§ **WHAT THE EXERCISE ASKS**: Would you go through the records below and copy each line with the string "cluster"?

(DATA Opens)

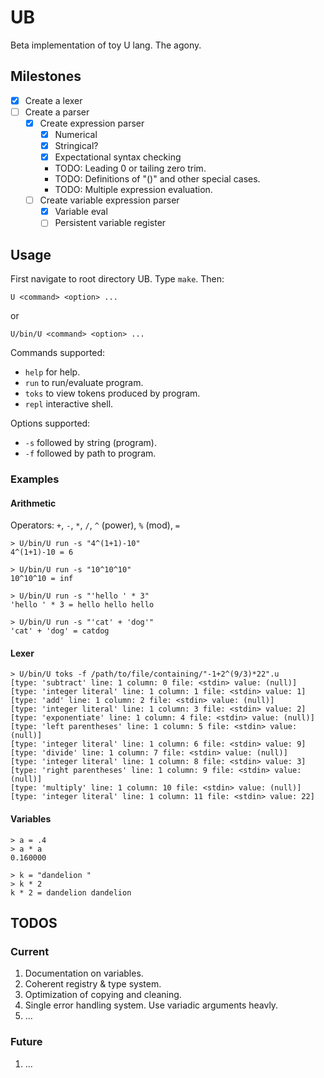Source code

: # UB

Beta implementation of toy U lang. The agony.

## Milestones

* [x] Create a lexer
* [ ] Create a parser
  * [x] Create expression parser
    * [x] Numerical
    * [x] Stringical?
    * [x] Expectational syntax checking
    * TODO: Leading 0 or tailing zero trim.
    * TODO: Definitions of "()" and other special cases.
    * TODO: Multiple expression evaluation.
  * [ ] Create variable expression parser
    * [x] Variable eval
    * [ ] Persistent variable register

## Usage

First navigate to root directory UB.
Type `make`.
Then:
```
U <command> <option> ...
```
or
```
U/bin/U <command> <option> ...
```

Commands supported: 
* `help` for help.
* `run` to run/evaluate program.
* `toks` to view tokens produced by program.
* `repl`  interactive shell.

Options supported:
* `-s` followed by string (program).
* `-f` followed by path to program.

### Examples
#### Arithmetic
Operators: `+`, `-`, `*`, `/`, `^` (power), `%` (mod), `=`
```
> U/bin/U run -s "4^(1+1)-10"
4^(1+1)-10 = 6

> U/bin/U run -s "10^10^10"
10^10^10 = inf

> U/bin/U run -s "'hello ' * 3"
'hello ' * 3 = hello hello hello

> U/bin/U run -s "'cat' + 'dog'"
'cat' + 'dog' = catdog
```

#### Lexer
```
> U/bin/U toks -f /path/to/file/containing/"-1+2^(9/3)*22".u
[type: 'subtract' line: 1 column: 0 file: <stdin> value: (null)]
[type: 'integer literal' line: 1 column: 1 file: <stdin> value: 1]
[type: 'add' line: 1 column: 2 file: <stdin> value: (null)]
[type: 'integer literal' line: 1 column: 3 file: <stdin> value: 2]
[type: 'exponentiate' line: 1 column: 4 file: <stdin> value: (null)]
[type: 'left parentheses' line: 1 column: 5 file: <stdin> value: (null)]
[type: 'integer literal' line: 1 column: 6 file: <stdin> value: 9]
[type: 'divide' line: 1 column: 7 file: <stdin> value: (null)]
[type: 'integer literal' line: 1 column: 8 file: <stdin> value: 3]
[type: 'right parentheses' line: 1 column: 9 file: <stdin> value: (null)]
[type: 'multiply' line: 1 column: 10 file: <stdin> value: (null)]
[type: 'integer literal' line: 1 column: 11 file: <stdin> value: 22]
```

#### Variables
```
> a = .4
> a * a
0.160000

> k = "dandelion "
> k * 2
k * 2 = dandelion dandelion
```

## TODOS

### Current
1. Documentation on variables.
2. Coherent registry & type system.
3. Optimization of copying and cleaning.
4. Single error handling system. Use variadic arguments heavly.
5. ...

### Future
1. ...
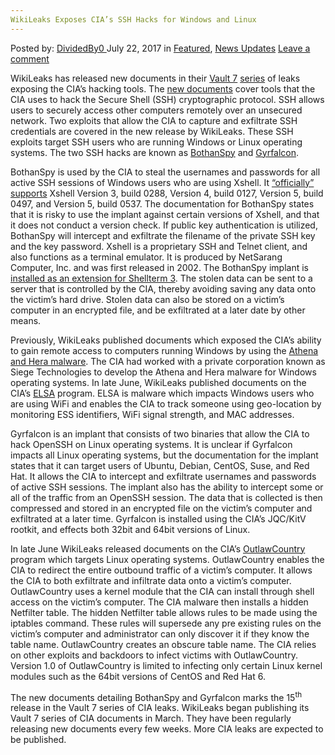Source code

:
 ```yaml
---
WikiLeaks Exposes CIA’s SSH Hacks for Windows and Linux
---
```

<article class="post-listing post-21491 post type-post status-publish format-standard has-post-thumbnail hentry  tag-cias tag-exposes tag-hacks tag-linux tag-ssh tag-wikileaks tag-windows">
    <div class="post-inner">
        <span>Posted by: <a href="https://www.deepdotweb.com/author/dividedby0/" title>DividedBy0 </a></span>
    <span>July 22, 2017</span>
    <span>in <a href="https://www.deepdotweb.com/category/deepdot-news/" rel="category tag">Featured</a>, <a href="https://www.deepdotweb.com/category/news-updates/" rel="category tag">News Updates</a></span>
    <span><a href="https://www.deepdotweb.com/2017/07/22/wikileaks-exposes-cias-ssh-hacks-windows-linux/#respond">Leave a comment</a></span>
    </p>
    <div class="clear"></div>
    <div class="entry">
    <p>WikiLeaks has released new documents in their <a href="https://www.deepdotweb.com/2017/03/23/cia-forced-hack-phones-snoop-signal-whatsapp-users/">Vault 7</a> <a href="https://www.deepdotweb.com/2017/04/08/wikileaks-releases-dark-matter-identifies-hacking-targets-cia/">series</a> of leaks exposing the CIA’s hacking tools. The <a href="https://wikileaks.org/vault7/#BothanSpy">new documents</a> cover tools that the CIA uses to hack the Secure Shell (SSH) cryptographic protocol. SSH allows users to securely access other computers remotely over an unsecured network. Two exploits that allow the CIA to capture and exfiltrate SSH credentials are covered in the new release by WikiLeaks. These SSH exploits target SSH users who are running Windows or Linux operating systems. The two SSH hacks are known as <a href="https://wikileaks.org/vault7/document/BothanSpy_1_0-S-NF/">BothanSpy</a> and <a href="https://wikileaks.org/vault7/document/Gyrfalcon-2_0-User_Guide/">Gyrfalcon</a>.</p>
    <p>BothanSpy is used by the CIA to steal the usernames and passwords for all active SSH sessions of Windows users who are using Xshell. It <a href="https://wikileaks.org/vault7/document/BothanSpy_1_0-S-NF/page-4/#pagination">“officially” supports</a> Xshell Version 3, build 0288, Version 4, build 0127, Version 5, build 0497, and Version 5, build 0537. The documentation for BothanSpy states that it is risky to use the implant against certain versions of Xshell, and that it does not conduct a version check. If public key authentication is utilized, BothanSpy will intercept and exfiltrate the filename of the private SSH key and the key password. Xshell is a proprietary SSH and Telnet client, and also functions as a terminal emulator. It is produced by NetSarang Computer, Inc. and was first released in 2002. The BothanSpy implant is <a href="https://thehackernews.com/2017/07/ssh-credential-hacking.html">installed as an extension for Shellterm 3</a>. The stolen data can be sent to a server that is controlled by the CIA, thereby avoiding saving any data onto the victim’s hard drive. Stolen data can also be stored on a victim’s computer in an encrypted file, and be exfiltrated at a later date by other means.</p>
    <p>Previously, WikiLeaks published documents which exposed the CIA’s ability to gain remote access to computers running Windows by using the <a href="https://www.deepdotweb.com/2017/06/09/cia-worked-private-corporation-hack-windows-users/">Athena and Hera malware</a>. The CIA had worked with a private corporation known as Siege Technologies to develop the Athena and Hera malware for Windows operating systems. In late June, WikiLeaks published documents on the CIA’s <a href="https://wikileaks.org/vault7/document/Elsa_User_Manual/">ELSA</a> program. ELSA is malware which impacts Windows users who are using WiFi and enables the CIA to track someone using geo-location by monitoring ESS identifiers, WiFi signal strength, and MAC addresses.</p>
    <p>Gyrfalcon is an implant that consists of two binaries that allow the CIA to hack OpenSSH on Linux operating systems. It is unclear if Gyrfalcon impacts all Linux operating systems, but the documentation for the implant states that it can target users of Ubuntu, Debian, CentOS, Suse, and Red Hat. It allows the CIA to intercept and exfiltrate usernames and passwords of active SSH sessions. The implant also has the ability to intercept some or all of the traffic from an OpenSSH session. The data that is collected is then compressed and stored in an encrypted file on the victim’s computer and exfiltrated at a later time. Gyrfalcon is installed using the CIA’s JQC/KitV rootkit, and effects both 32bit and 64bit versions of Linux.</p>
    <p>In late June WikiLeaks released documents on the CIA’s <a href="https://wikileaks.org/vault7/document/OutlawCountry_v1_0_User_Manual/">OutlawCountry</a> program which targets Linux operating systems. OutlawCountry enables the CIA to redirect the entire outbound traffic of a victim’s computer. It allows the CIA to both exfiltrate and infiltrate data onto a victim’s computer. OutlawCountry uses a kernel module that the CIA can install through shell access on the victim’s computer. The CIA malware then installs a hidden Netfilter table. The hidden Netfilter table allows rules to be made using the iptables command. These rules will supersede any pre existing rules on the victim’s computer and administrator can only discover it if they know the table name. OutlawCountry creates an obscure table name. The CIA relies on other exploits and backdoors to infect victims with OutlawCountry. Version 1.0 of OutlawCountry is limited to infecting only certain Linux kernel modules such as the 64bit versions of CentOS and Red Hat 6.</p>
    <p>The new documents detailing BothanSpy and Gyrfalcon marks the 15<sup>th</sup> release in the Vault 7 series of CIA leaks. WikiLeaks began publishing its Vault 7 series of CIA documents in March. They have been regularly releasing new documents every few weeks. More CIA leaks are expected to be published.</p>
    </div>
    <span style="display:none"><a href="https://www.deepdotweb.com/tag/cias/" rel="tag">cias</a> <a href="https://www.deepdotweb.com/tag/exposes/" rel="tag">exposes</a> <a href="https://www.deepdotweb.com/tag/hacks/" rel="tag">hacks</a> <a href="https://www.deepdotweb.com/tag/linux/" rel="tag">linux</a> <a href="https://www.deepdotweb.com/tag/ssh/" rel="tag">ssh</a> <a href="https://www.deepdotweb.com/tag/wikileaks/" rel="tag">wikileaks</a> <a href="https://www.deepdotweb.com/tag/windows/" rel="tag">windows</a></span> <span style="display:none" class="updated">2017-07-22</span>
    <div style="display:none" class="vcard author" itemprop="author" itemscope itemtype="http://schema.org/Person"><strong class="fn" itemprop="name"><a href="https://www.deepdotweb.com/author/dividedby0/" title="Posts by DividedBy0" rel="author">DividedBy0</a></strong></div>
    </div>
</article>

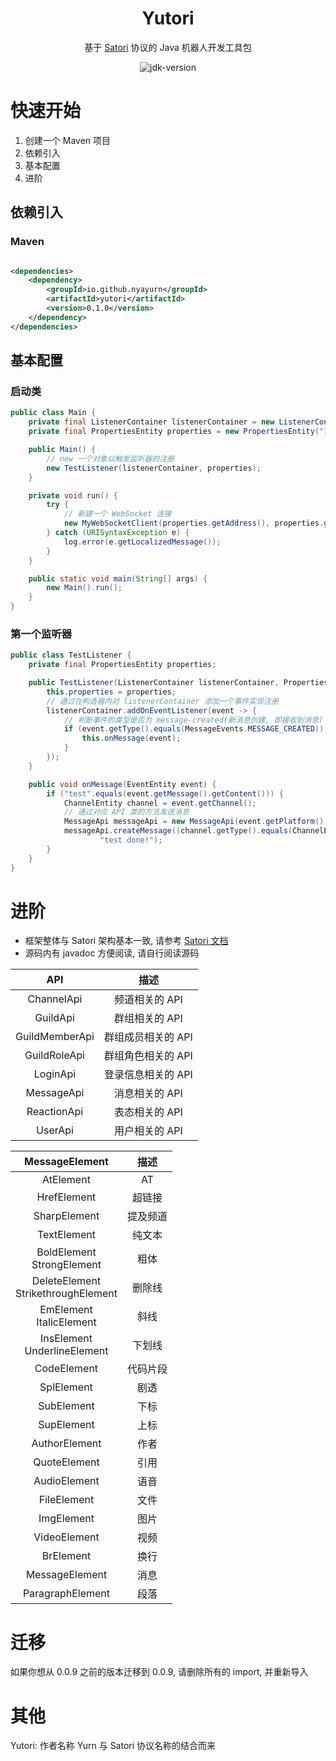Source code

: <div align="center">

# Yutori

基于 [Satori](https://satori.js.org/zh-CN/) 协议的 Java 机器人开发工具包

<img src="https://img.shields.io/badge/JDK-17+-brightgreen.svg?style=flat-square" alt="jdk-version">

</div>

# 快速开始

1. 创建一个 Maven 项目
2. 依赖引入
3. 基本配置
4. 进阶

## 依赖引入

### Maven

```xml

<dependencies>
    <dependency>
        <groupId>io.github.nyayurn</groupId>
        <artifactId>yutori</artifactId>
        <version>0.1.0</version>
    </dependency>
</dependencies>
```

## 基本配置

### 启动类

```java
public class Main {
    private final ListenerContainer listenerContainer = new ListenerContainer();
    private final PropertiesEntity properties = new PropertiesEntity("127.0.0.1:5500", "token");

    public Main() {
        // new 一个对象以触发监听器的注册
        new TestListener(listenerContainer, properties);
    }

    private void run() {
        try {
            // 新建一个 WebSocket 连接
            new MyWebSocketClient(properties.getAddress(), properties.getToken(), listenerContainer).connect();
        } catch (URISyntaxException e) {
            log.error(e.getLocalizedMessage());
        }
    }

    public static void main(String[] args) {
        new Main().run();
    }
}
```

### 第一个监听器

```java
public class TestListener {
    private final PropertiesEntity properties;

    public TestListener(ListenerContainer listenerContainer, PropertiesEntity properties) {
        this.properties = properties;
        // 通过在构造器内对 listenerContainer 添加一个事件实现注册
        listenerContainer.addOnEventListener(event -> {
            // 判断事件的类型是否为 message-created(新消息创建, 即接收到消息)
            if (event.getType().equals(MessageEvents.MESSAGE_CREATED)) {
                this.onMessage(event);
            }
        });
    }

    public void onMessage(EventEntity event) {
        if ("test".equals(event.getMessage().getContent())) {
            ChannelEntity channel = event.getChannel();
            // 通过对应 API 类的方法发送消息
            MessageApi messageApi = new MessageApi(event.getPlatform(), event.getSelfId(), properties);
            messageApi.createMessage((channel.getType().equals(ChannelEntity.DIRECT) ? "private:" : "") + channel.getId(),
                    "test done!");
        }
    }
}
```

# 进阶

- 框架整体与 Satori 架构基本一致, 请参考 [Satori 文档](https://satori.js.org/zh-CN/protocol)
- 源码内有 javadoc 方便阅读, 请自行阅读源码

|      API       |     描述      |
|:--------------:|:-----------:|
|   ChannelApi   |  频道相关的 API  |
|    GuildApi    |  群组相关的 API  |
| GuildMemberApi | 群组成员相关的 API |
|  GuildRoleApi  | 群组角色相关的 API |
|    LoginApi    | 登录信息相关的 API |
|   MessageApi   |  消息相关的 API  |
|  ReactionApi   |  表态相关的 API  |
|    UserApi     |  用户相关的 API  |

|            MessageElement             |  描述  |
|:-------------------------------------:|:----:|
|               AtElement               |  AT  |
|              HrefElement              | 超链接  |
|             SharpElement              | 提及频道 |
|              TextElement              | 纯文本  |
|     BoldElement<br>StrongElement      |  粗体  |
| DeleteElement<br>StrikethroughElement | 删除线  |
|      EmElement<br>ItalicElement       |  斜线  |
|    InsElement<br>UnderlineElement     | 下划线  |
|              CodeElement              | 代码片段 |
|              SplElement               |  剧透  |
|              SubElement               |  下标  |
|              SupElement               |  上标  |
|             AuthorElement             |  作者  |
|             QuoteElement              |  引用  |
|             AudioElement              |  语音  |
|              FileElement              |  文件  |
|              ImgElement               |  图片  |
|             VideoElement              |  视频  |
|               BrElement               |  换行  |
|            MessageElement             |  消息  |
|           ParagraphElement            |  段落  |

# 迁移

如果你想从 0.0.9 之前的版本迁移到 0.0.9, 请删除所有的 import, 并重新导入

# 其他

Yutori: 作者名称 Yurn 与 Satori 协议名称的结合而来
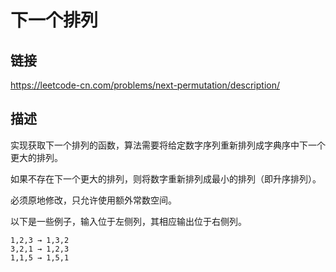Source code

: # 下一个排列

## 链接
https://leetcode-cn.com/problems/next-permutation/description/

## 描述

实现获取下一个排列的函数，算法需要将给定数字序列重新排列成字典序中下一个更大的排列。  

如果不存在下一个更大的排列，则将数字重新排列成最小的排列（即升序排列）。  

必须原地修改，只允许使用额外常数空间。  

以下是一些例子，输入位于左侧列，其相应输出位于右侧列。  
```text
1,2,3 → 1,3,2
3,2,1 → 1,2,3
1,1,5 → 1,5,1
```
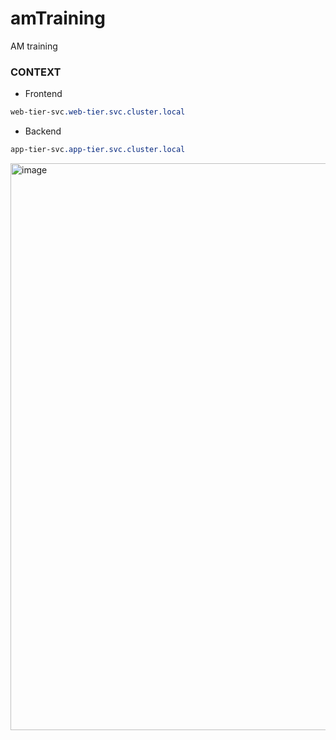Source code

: # amTraining
AM training

### CONTEXT
- Frontend
```css
web-tier-svc.web-tier.svc.cluster.local
```
- Backend
```css
app-tier-svc.app-tier.svc.cluster.local
```


 <img width="907" alt="image" src="https://user-images.githubusercontent.com/34051943/210194740-243bbfbb-b18c-4620-b732-4e6c822589fc.png">

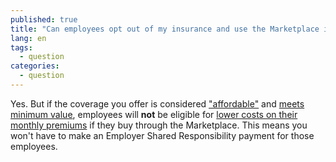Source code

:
 ```yaml
---
published: true
title: "Can employees opt out of my insurance and use the Marketplace instead?"
lang: en
tags: 
  - question
categories: 
  - question
---
```


Yes. But if the coverage you offer is considered ["affordable"](/glossary/affordable-coverage "glossary") and [meets minimum value](/glossary/minimum-value "glossary"), employees will **not** be eligible for [lower costs on their monthly premiums](/will-i-qualify-to-save-on-monthly-premiums) if they buy through the Marketplace. This means you won't have to make an Employer Shared Responsibility payment for those employees.
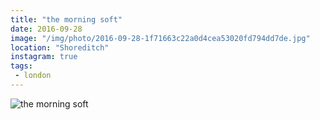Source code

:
 ```yaml
---
title: "the morning soft"
date: 2016-09-28
image: "/img/photo/2016-09-28-1f71663c22a0d4cea53020fd794dd7de.jpg"
location: "Shoreditch"
instagram: true
tags:
 - london
---
```


![the morning soft](/img/photo/2016-09-28-1f71663c22a0d4cea53020fd794dd7de.jpg)
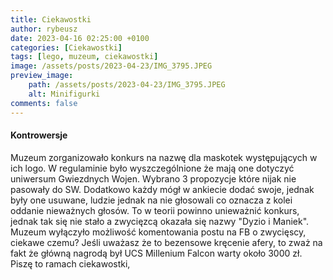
 ```yaml
---
title: Ciekawostki
author: rybeusz
date: 2023-04-16 02:25:00 +0100
categories: [Ciekawostki]
tags: [lego, muzeum, ciekawostki]
image: /assets/posts/2023-04-23/IMG_3795.JPEG
preview_image:
    path: /assets/posts/2023-04-23/IMG_3795.JPEG
    alt: Minifigurki
comments: false
---
```


#### Kontrowersje
Muzeum zorganizowało konkurs na nazwę dla maskotek występujących w ich logo. W regulaminie było wyszczególnione że mają one dotyczyć uniwersum Gwiezdnych Wojen.
Wybrano 3 propozycje które nijak nie pasowały do SW. Dodatkowo każdy mógł w ankiecie dodać swoje, jednak były one usuwane, ludzie jednak na nie głosowali co oznacza z kolei oddanie nieważnych głosów. To w teorii powinno unieważnić konkurs, jednak tak się nie stało a zwycięzcą okazała się nazwy "Dyzio i Maniek". Muzeum wyłączyło możliwość komentowania postu na FB o zwycięscy, ciekawe czemu? Jeśli uważasz że to bezensowe kręcenie afery, to zważ na fakt że główną nagrodą był UCS Millenium Falcon warty około 3000 zł. Piszę to ramach ciekawostki,
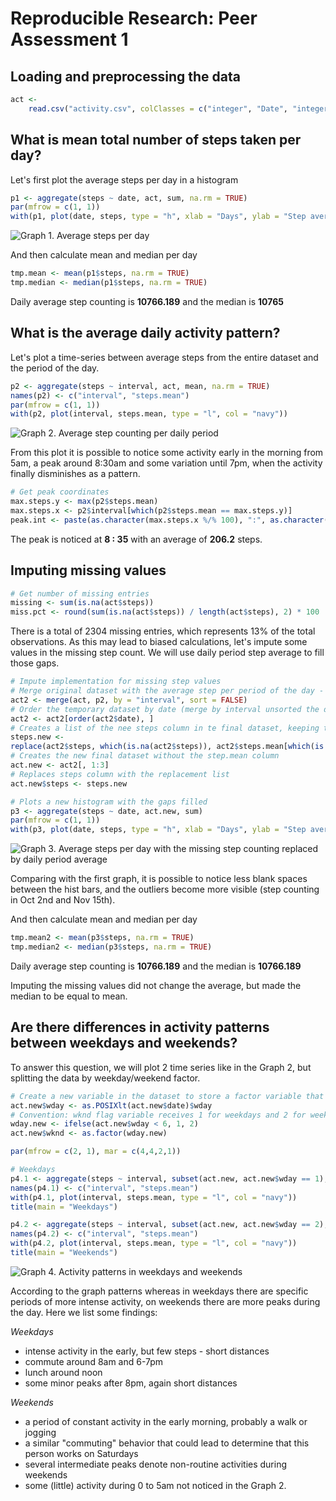 # Reproducible Research: Peer Assessment 1


## Loading and preprocessing the data

```r
act <-
	read.csv("activity.csv", colClasses = c("integer", "Date", "integer"))
```

## What is mean total number of steps taken per day?
Let's first plot the average steps per day in a histogram

```r
p1 <- aggregate(steps ~ date, act, sum, na.rm = TRUE)
par(mfrow = c(1, 1))
with(p1, plot(date, steps, type = "h", xlab = "Days", ylab = "Step average", col = "navy"))
```

![Graph 1. Average steps per day](PA1_template_files/figure-html/unnamed-chunk-2-1.png)

And then calculate mean and median per day

```r
tmp.mean <- mean(p1$steps, na.rm = TRUE)
tmp.median <- median(p1$steps, na.rm = TRUE)
```

Daily average step counting is **10766.189** and the median is **10765**

## What is the average daily activity pattern?
Let's plot a time-series between average steps from the entire dataset and the period of the day.

```r
p2 <- aggregate(steps ~ interval, act, mean, na.rm = TRUE)
names(p2) <- c("interval", "steps.mean")
par(mfrow = c(1, 1))
with(p2, plot(interval, steps.mean, type = "l", col = "navy"))
```

![Graph 2. Average step counting per daily period](PA1_template_files/figure-html/unnamed-chunk-4-1.png)

From this plot it is possible to notice some activity early in the morning from 5am, a peak around 8:30am and some variation until 7pm, when the activity finally disminishes as a pattern.


```r
# Get peak coordinates
max.steps.y <- max(p2$steps.mean)
max.steps.x <- p2$interval[which(p2$steps.mean == max.steps.y)]
peak.int <- paste(as.character(max.steps.x %/% 100), ":", as.character(max.steps.x %% 100))
```


The peak is noticed at **8 : 35** with an average of **206.2** steps.

## Imputing missing values

```r
# Get number of missing entries
missing <- sum(is.na(act$steps))
miss.pct <- round(sum(is.na(act$steps)) / length(act$steps), 2) * 100
```

There is a total of 2304 missing entries, which represents 13% of the total observations. As this may lead to biased calculations, let's impute some values in the missing step count. We will use daily period step average to fill those gaps.


```r
# Impute implementation for missing step values
# Merge original dataset with the average step per period of the day - these will be the default values for the gaps
act2 <- merge(act, p2, by = "interval", sort = FALSE)
# Order the temporary dataset by date (merge by interval unsorted the dataset, which could cause problems in the replacements)
act2 <- act2[order(act2$date), ]
# Creates a list of the nee steps column in te final dataset, keeping the existing values and replacing the missing ones by its corresponding period's step average
steps.new <-
replace(act2$steps, which(is.na(act2$steps)), act2$steps.mean[which(is.na(act2$steps))])
# Creates the new final dataset without the step.mean column
act.new <- act2[, 1:3]
# Replaces steps column with the replacement list
act.new$steps <- steps.new
```

```r
# Plots a new histogram with the gaps filled
p3 <- aggregate(steps ~ date, act.new, sum)
par(mfrow = c(1, 1))
with(p3, plot(date, steps, type = "h", xlab = "Days", ylab = "Step average", col = "navy"))
```

![Graph 3. Average steps per day with the missing step counting replaced by daily period average](PA1_template_files/figure-html/unnamed-chunk-8-1.png)

Comparing with the first graph, it is possible to notice less blank spaces between the hist bars, and the outliers become more visible (step counting in Oct 2nd and Nov 15th).


And then calculate mean and median per day

```r
tmp.mean2 <- mean(p3$steps, na.rm = TRUE)
tmp.median2 <- median(p3$steps, na.rm = TRUE)
```

Daily average step counting is **10766.189** and the median is **10766.189**

Imputing the missing values did not change the average, but made the median to be equal to mean.

## Are there differences in activity patterns between weekdays and weekends?

To answer this question, we will plot 2 time series like in the Graph 2, but splitting the data by weekday/weekend factor.


```r
# Create a new variable in the dataset to store a factor variable that determines either the observation was taken in a weekday or weekend
act.new$wday <- as.POSIXlt(act.new$date)$wday
# Convention: wknd flag variable receives 1 for weekdays and 2 for weekends
wday.new <-	ifelse(act.new$wday < 6, 1, 2)
act.new$wknd <- as.factor(wday.new)
```

```r
par(mfrow = c(2, 1), mar = c(4,4,2,1))

# Weekdays
p4.1 <- aggregate(steps ~ interval, subset(act.new, act.new$wday == 1), mean, na.rm = TRUE)
names(p4.1) <- c("interval", "steps.mean")
with(p4.1, plot(interval, steps.mean, type = "l", col = "navy"))
title(main = "Weekdays")

p4.2 <- aggregate(steps ~ interval, subset(act.new, act.new$wday == 2), mean, na.rm = TRUE)
names(p4.2) <- c("interval", "steps.mean")
with(p4.2, plot(interval, steps.mean, type = "l", col = "navy"))
title(main = "Weekends")
```

![Graph 4. Activity patterns in weekdays and weekends](PA1_template_files/figure-html/unnamed-chunk-11-1.png)

According to the graph patterns whereas in weekdays there are specific periods of more intense activity, on weekends there are more peaks during the day. Here we list some findings:

*Weekdays*

* intense activity in the early, but few steps - short distances
* commute around 8am and 6-7pm
* lunch around noon
* some minor peaks after 8pm, again short distances

*Weekends*

* a period of constant activity in the early morning, probably a walk or jogging
* a similar "commuting" behavior that could lead to determine that this person works on Saturdays
* several intermediate peaks denote non-routine activities during weekends
* some (little) activity during 0 to 5am not noticed in the Graph 2.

(DATA Closes)

§ **OUTPUT FOR THIS EXERCISE**:
web-tier-svc.web-tier.svc.cluster.local
app-tier-svc.app-tier.svc.cluster.local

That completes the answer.